● **EXERCISE AIM**:
In your copy, include every line of the records exactly and no picture at all.

━━━ PROVIDED ENTRIES

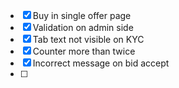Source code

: - [x] Buy in single offer page
- [x] Validation on admin side
- [x] Tab text not visible on KYC
- [x] Counter more than twice
- [x] Incorrect message on bid accept
- [ ] 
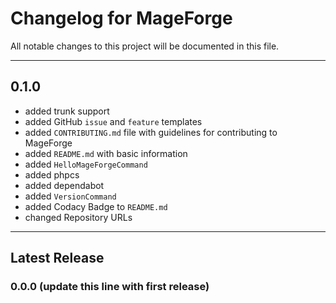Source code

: # Changelog for MageForge

All notable changes to this project will be documented in this file.

---

## 0.1.0

- added trunk support
- added GitHub `issue` and `feature` templates
- added `CONTRIBUTING.md` file with guidelines for contributing to MageForge
- added `README.md` with basic information
- added `HelloMageForgeCommand`
- added phpcs
- added dependabot
- added `VersionCommand`
- added Codacy Badge to `README.md`
- changed Repository URLs

---

## Latest Release

### 0.0.0 (update this line with first release)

━━━━━━

● **RESPONSE FOR THIS EXERCISE**:
Source code

: - [x] Buy in single offer page
- [x] Validation on admin side
- [x] Tab text not visible on KYC
- [x] Counter more than twice
- [x] Incorrect message on bid accept
- [ ] 
Source code

: # Changelog for MageForge

All notable changes to this project will be documented in this file.

---

## 0.1.0

- added trunk support
- added GitHub `issue` and `feature` templates
- added `CONTRIBUTING.md` file with guidelines for contributing to MageForge
- added `README.md` with basic information
- added `HelloMageForgeCommand`
- added phpcs
- added dependabot
- added `VersionCommand`
- added Codacy Badge to `README.md`
- changed Repository URLs

---

## Latest Release

### 0.0.0 (update this line with first release)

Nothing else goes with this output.